One reason for companies to establish an ESOP is to buy the shares of an owner who wants to retire. In many closely held or family-owned businesses, including construction companies, there isn’t a family or staff member who’s capable of or interested in taking over when the founder is ready to leave. In such cases, the company can make tax-deductible contributions to an ESOP to buy the owner’s shares or have the ESOP borrow money to buy shares. Either way, the company enjoys tax advantages while helping to deal with the succession issue.

A retiring owner who’s cashing out over time or has lost money to the ESOP will often keep a seat on the company board and retain voting rights during the transition. In this manner, businesses with an ESOP are often better able to keep valuable and experienced staff on board through ownership changes. In addition, an ESOP can serve to motivate staff because they’re part owners.

Think about taxes

The tax advantages of ESOPs are considerable. All contributions to the plan are tax-deductible, including shares of stock, cash contributions (whether they’re used to buy stock or to build up a cash reserve) and any payments made to repay loans taken out by the ESOP.

In addition, in C corporations, sellers are eligible for a tax deferral. If certain conditions are met (say the seller has held stock for at least three years and the ESOP owns at least 30% of shares), the seller can reinvest sales proceeds in qualified replacement property (generally, domestic stocks and bonds) and defer taxes on the gains as long as the rollover is executed within a specified time.
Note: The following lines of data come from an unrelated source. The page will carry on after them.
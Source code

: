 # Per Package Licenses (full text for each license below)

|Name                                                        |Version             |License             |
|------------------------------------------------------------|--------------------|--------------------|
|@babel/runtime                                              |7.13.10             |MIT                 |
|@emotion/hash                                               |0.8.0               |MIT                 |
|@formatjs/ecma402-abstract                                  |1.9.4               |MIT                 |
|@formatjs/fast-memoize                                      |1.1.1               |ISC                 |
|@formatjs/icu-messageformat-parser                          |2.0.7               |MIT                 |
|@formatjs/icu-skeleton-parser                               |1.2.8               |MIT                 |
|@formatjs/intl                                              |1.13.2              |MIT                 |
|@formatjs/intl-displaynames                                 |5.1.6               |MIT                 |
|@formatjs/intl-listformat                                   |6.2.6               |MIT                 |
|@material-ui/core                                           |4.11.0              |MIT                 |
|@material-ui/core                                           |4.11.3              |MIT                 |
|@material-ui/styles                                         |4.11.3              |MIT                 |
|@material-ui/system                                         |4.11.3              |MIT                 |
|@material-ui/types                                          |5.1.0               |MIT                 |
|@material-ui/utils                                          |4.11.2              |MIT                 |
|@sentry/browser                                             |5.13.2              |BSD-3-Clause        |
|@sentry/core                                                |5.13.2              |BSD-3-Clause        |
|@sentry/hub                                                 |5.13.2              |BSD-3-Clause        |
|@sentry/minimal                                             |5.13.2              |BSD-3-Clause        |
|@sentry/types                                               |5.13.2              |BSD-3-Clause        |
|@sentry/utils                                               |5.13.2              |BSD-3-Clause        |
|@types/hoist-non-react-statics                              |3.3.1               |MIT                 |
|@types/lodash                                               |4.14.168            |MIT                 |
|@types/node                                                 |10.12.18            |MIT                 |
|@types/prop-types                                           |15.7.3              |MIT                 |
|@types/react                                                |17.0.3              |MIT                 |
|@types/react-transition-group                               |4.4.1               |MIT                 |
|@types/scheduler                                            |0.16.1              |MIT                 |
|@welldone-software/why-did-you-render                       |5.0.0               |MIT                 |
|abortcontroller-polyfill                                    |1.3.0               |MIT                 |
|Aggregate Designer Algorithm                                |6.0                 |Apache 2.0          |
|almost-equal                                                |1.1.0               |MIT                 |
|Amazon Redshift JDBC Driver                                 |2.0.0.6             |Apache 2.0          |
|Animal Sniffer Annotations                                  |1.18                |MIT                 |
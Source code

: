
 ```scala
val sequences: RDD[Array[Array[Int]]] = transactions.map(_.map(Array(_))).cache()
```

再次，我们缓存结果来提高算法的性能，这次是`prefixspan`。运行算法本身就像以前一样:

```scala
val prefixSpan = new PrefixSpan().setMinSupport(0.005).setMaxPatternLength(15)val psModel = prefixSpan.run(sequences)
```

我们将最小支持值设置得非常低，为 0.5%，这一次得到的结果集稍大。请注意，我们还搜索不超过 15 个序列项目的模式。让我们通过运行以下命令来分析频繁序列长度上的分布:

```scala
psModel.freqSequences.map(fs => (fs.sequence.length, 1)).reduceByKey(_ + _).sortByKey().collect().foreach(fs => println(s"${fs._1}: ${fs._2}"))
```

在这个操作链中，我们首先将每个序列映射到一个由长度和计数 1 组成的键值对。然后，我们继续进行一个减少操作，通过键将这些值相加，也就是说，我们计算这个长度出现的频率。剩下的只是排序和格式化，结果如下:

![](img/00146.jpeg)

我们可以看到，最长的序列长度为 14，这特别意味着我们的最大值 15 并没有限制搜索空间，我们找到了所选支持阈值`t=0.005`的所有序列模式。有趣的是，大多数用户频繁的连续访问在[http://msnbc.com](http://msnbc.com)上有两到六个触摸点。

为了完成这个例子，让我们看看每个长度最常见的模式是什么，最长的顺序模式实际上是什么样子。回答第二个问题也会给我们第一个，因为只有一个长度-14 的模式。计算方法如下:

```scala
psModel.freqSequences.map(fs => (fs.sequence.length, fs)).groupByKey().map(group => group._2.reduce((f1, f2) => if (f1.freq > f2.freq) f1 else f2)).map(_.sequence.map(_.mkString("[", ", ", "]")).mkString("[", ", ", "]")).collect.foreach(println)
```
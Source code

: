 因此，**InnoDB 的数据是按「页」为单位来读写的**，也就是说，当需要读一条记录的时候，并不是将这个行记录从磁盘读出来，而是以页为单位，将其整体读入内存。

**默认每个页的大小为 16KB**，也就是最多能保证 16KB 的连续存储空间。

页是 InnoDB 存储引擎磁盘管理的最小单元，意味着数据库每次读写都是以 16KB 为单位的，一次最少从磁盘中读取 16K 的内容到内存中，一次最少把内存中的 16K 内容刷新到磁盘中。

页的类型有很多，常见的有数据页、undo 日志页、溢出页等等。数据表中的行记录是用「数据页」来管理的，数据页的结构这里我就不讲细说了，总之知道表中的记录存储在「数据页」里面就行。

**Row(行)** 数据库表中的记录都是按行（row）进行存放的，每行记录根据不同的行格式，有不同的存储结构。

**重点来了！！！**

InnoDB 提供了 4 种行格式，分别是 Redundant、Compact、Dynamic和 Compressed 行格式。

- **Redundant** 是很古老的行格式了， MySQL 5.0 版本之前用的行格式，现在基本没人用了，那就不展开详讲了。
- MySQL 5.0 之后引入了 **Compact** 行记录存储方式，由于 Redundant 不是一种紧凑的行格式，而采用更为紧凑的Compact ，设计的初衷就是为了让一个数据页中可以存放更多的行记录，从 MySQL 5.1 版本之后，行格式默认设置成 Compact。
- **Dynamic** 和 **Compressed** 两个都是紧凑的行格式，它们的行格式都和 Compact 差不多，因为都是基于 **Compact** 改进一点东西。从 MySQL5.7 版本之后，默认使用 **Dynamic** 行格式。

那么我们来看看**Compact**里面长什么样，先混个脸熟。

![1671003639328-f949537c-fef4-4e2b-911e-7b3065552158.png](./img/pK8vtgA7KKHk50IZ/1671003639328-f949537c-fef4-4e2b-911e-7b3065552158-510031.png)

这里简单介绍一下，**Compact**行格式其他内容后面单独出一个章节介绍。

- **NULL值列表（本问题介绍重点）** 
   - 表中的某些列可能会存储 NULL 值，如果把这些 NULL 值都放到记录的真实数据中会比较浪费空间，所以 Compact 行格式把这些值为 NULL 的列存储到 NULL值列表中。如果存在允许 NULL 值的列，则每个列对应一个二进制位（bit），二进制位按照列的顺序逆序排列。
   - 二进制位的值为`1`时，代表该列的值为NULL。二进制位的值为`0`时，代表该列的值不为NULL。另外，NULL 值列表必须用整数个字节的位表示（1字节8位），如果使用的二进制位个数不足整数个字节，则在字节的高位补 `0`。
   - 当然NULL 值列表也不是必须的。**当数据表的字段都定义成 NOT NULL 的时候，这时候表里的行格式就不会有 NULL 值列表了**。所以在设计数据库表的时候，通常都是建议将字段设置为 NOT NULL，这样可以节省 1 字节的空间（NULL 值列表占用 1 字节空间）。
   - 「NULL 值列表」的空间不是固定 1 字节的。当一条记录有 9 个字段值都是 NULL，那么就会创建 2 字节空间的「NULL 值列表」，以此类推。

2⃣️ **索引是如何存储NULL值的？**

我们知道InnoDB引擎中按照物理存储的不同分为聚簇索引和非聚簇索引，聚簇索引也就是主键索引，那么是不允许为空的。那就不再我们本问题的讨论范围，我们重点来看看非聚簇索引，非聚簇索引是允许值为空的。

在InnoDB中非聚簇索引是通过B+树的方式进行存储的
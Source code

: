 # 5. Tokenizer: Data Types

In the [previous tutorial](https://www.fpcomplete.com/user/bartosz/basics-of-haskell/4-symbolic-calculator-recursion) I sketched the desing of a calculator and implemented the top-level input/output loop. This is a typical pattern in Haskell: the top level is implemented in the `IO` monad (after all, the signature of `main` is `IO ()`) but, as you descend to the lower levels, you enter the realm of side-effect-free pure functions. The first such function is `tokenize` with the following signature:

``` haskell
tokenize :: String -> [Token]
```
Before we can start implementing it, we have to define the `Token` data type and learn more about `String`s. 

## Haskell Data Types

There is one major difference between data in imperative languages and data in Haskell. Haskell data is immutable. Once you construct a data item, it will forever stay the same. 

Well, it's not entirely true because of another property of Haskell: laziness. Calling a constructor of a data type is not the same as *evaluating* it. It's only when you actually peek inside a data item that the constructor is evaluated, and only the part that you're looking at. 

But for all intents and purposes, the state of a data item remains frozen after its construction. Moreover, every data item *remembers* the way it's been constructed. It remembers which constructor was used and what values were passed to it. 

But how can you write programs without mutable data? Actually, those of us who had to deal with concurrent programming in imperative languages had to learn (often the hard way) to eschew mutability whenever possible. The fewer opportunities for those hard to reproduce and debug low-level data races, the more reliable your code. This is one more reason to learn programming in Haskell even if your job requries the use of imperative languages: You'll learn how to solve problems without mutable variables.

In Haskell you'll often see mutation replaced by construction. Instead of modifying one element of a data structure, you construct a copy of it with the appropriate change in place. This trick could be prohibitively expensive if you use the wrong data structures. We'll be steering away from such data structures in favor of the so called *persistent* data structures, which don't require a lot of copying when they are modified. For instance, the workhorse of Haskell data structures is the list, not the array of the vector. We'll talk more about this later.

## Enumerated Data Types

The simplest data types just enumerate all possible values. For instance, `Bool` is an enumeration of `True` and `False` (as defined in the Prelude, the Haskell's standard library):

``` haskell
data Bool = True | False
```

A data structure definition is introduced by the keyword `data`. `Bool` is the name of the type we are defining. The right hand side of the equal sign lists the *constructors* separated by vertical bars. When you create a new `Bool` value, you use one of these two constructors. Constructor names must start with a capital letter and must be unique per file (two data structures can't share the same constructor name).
In S corporations, the percentage of ownership held by an ESOP is tax-exempt at the federal and usually at the state level as well. When an ESOP holds 30% of an S corporation’s stock, 30% of profits are tax-exempt. When the ESOP holds all of the S corporation’s stock, there’s no income tax owed on any of the company’s profits.

Last, ESOPs are allowed to borrow. When the plan does so to buy new or existing shares, the company can then make tax-deductible contributions to the ESOP in repayment. In such a case, both principal and interest are deductible.

Assess the risks

ESOPs incur considerable start-up and maintenance costs that can run into tens of thousands of dollars, even for small businesses. Midsize to larger companies may face even higher expenses based on the complexity of the arrangement.

A greater potential risk is the pool of money needed to buy back shares of departing employees at fair market value. If the ESOP can’t do so, the company (as plan sponsor) must buy the shares.

So the company or ESOP must maintain enough liquid assets to repurchase the shares of employees who leave. If the stock price appreciates substantially, doing so can be a tall order for contractors, who commonly face cash-flow dilemmas associated with the unpredictable nature of construction projects and backlog.

An ESOP can also substantially affect your bonding capacity. So be sure to consider these risks with your surety representative before creating an ESOP.